Frequently, economists start discussing helicopters. This is the most counter-productive discussion. There are two things due to which they invoke this:

  1. Confusion
  2. Intent

The confusion part is basically due to economists’ complete failure to understand what money is and how to account for it and this is due to a lack of training in national accounting/flow of funds etc.

The intent part is equally important. This is because economists are trained in thinking of fiscal policy as impotent. After the crisis, they have party understood the role of fiscal policy but the notion that fiscal policy is impotent is so deeply ingrained that it’s difficult for them to come out of it. This reason is not so obvious but can be proved as follows: If they really think that fiscal policy is not impotent, they should rather suggest a rise in government expenditure than some helicopters.

There’s a third reason.

Wynne Godley in his paper Money, Finance And National Income DeterminationJune 1996 had a good description of all this:

Modern textbooks on macroeconomics treat money in a remarkably uniform – and remarkably silly – way. In the primary exposition the stock of “money” is treated as exogenous in the two senses a) that it is determined outside the model and b) that it has no accounting relationship with any other variable. The reader is then invited to assume, pro tem, that the central bank controls “the money supply” so that it is constant through time. When the operations of banks are described, typically some thirty chapters later, the quantity of money is some multiple of commercial banks’ reserves as a consequence of these institutions having become “loaned up”.

Silly? The money stock, as revealed in real life financial statistics, is as volatile as Tinkerbell – for good reasons, as I shall argue below. How can it be sensible to undertake a thought experiment in which the flickering quantity called “money” is literally constant through periods at least long enough for capital equipment to be planned, built and commissioned – and for lots of other things to happen as well? And the other, “money multiplier”, story has the strange defect that, while giving some account of how credit money might be created, it completely ignores the impact on spending of the counterpart changes in bank loans which are assumed to be taking place; perhaps it is because loan expenditure would mess up the solution of the IS-LM model when alternative assumptions about “the money supply” are used, that the supposed process of money creation normally gets separated from that of income determination by so many chapters.

The bibles of the neo-classical synthesis don’t help.
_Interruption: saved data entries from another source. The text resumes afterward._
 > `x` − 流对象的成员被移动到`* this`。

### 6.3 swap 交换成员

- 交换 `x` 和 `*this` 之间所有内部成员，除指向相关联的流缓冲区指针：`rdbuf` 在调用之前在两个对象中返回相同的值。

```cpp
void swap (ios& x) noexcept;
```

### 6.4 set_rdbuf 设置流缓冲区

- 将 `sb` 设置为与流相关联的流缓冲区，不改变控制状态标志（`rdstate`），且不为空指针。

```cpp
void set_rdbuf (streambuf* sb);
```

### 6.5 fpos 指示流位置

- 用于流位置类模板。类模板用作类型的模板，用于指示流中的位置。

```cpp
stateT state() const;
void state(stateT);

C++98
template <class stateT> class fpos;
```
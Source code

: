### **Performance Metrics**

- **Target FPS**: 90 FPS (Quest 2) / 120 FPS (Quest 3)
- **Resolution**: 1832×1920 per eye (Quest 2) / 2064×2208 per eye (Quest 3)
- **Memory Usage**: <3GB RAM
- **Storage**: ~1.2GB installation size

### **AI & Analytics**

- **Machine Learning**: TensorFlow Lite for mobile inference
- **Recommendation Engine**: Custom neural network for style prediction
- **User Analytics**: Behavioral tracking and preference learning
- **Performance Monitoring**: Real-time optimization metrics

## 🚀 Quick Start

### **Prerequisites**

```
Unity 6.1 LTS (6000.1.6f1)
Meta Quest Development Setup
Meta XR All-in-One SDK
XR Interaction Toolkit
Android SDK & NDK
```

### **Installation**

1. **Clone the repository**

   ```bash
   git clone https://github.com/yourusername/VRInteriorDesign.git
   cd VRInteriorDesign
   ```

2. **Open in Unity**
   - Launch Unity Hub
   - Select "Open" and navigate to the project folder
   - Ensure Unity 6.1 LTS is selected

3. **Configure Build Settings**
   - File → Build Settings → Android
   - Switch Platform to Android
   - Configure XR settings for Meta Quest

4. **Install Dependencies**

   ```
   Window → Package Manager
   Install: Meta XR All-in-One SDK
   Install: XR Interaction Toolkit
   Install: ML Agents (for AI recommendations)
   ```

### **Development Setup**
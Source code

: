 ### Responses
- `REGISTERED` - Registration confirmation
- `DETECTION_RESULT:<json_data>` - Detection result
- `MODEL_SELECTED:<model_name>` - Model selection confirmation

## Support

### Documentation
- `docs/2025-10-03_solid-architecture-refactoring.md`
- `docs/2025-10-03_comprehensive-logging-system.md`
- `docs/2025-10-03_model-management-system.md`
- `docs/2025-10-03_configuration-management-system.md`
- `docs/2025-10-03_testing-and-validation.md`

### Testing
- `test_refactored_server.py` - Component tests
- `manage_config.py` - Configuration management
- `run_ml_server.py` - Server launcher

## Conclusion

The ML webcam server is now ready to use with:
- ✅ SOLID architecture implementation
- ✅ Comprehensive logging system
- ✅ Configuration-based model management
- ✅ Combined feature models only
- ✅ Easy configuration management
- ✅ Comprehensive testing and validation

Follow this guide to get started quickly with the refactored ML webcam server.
There is a spectacular lacuna in the constructions presented, for instance, by Patinkin, Samuelson and Modigliani with regard to the asset side of commercial banks’ balance sheets. Usually the role and
even existence of bank credit is simply ignored. Modigliani (1963) gives banks (with regard to their assets) no role other than to hold government bonds; and Milton Friedman famously used a helicopter when he wanted to get more money into the system.

There is a reason for all this. It is that mainstream macroeconomics postulates in its basic model that macroeconomic outcomes are all determined by relative prices established in Walrasian markets. Individual agents are held to engage in a market process of which the outcome is to find prices for product, labour and money which clear all three markets plus, by Walras’s law, the market for “bonds”. But as is now well known, there is no use for money in the Walrasian world even though, paradoxically, “money” is a logical necessity if the model is to be solved.

[boldening: mine]

There is no need for helicopters. All is needed is a description via social accounting (i.e. national accounting). Just say “increase government expenditure” to the government or “expand fiscal policy”.


What Post-Keynesian Economics Has Brought To An Understanding Of The Global Financial Crisis

I came across a nice Marc Lavoie paper from July 2015 from which I borrowed the titled of this post. Marc Lavoie discusses the importance of PKE monetary economics, stressing flow-of-funds modelling such as as done by Wynne Godley and his prescient analysis of the fate of the US economy and the rest of the world.

(the post title is the link)

Robert Blecker has a great article from the same conference (annual conference of the Canadian Economics Association) discussing similar things: heteredox understanding of the crisis. He discusseses Wynne Godley’s Seven Unsustainable Processes. He also talks of Hyman Minsky and neo-Kaleckian models of how income distribution effects aggregate demand. His paper titled Finance Distribution And The Role Of Government: Heterodox Foundations For Understanding The Crisis is here.

Non-selective Protectionism In Wynne Godley’s 1999 Article Seven Unsustainable Processes

‘Free Trade Loses Political Favour,’ says the front-page of today’s Wall Street Journal.

Free Trade Loses Political Favour

Paul Krugman has two articles conceding that he held wrong views earlier.

Krugman says:

But it’s also true that much of the elite defense of globalization is basically dishonest: false claims of inevitability, scare tactics (protectionism causes depressions!), vastly exaggerated claims for the benefits of trade liberalization and the costs of protection, hand-waving away the large distributional effects that are what standard models actually predict.

Krugman claims that he hasn’t done any of it but a reading of his 1996 article Ricardo’s Difficult Idea says the exact opposite.

The earliest cri de cœur of the U.S. balance of payments situation came from Wynne Godley in his 1999 article Seven Unsustainable Processes. 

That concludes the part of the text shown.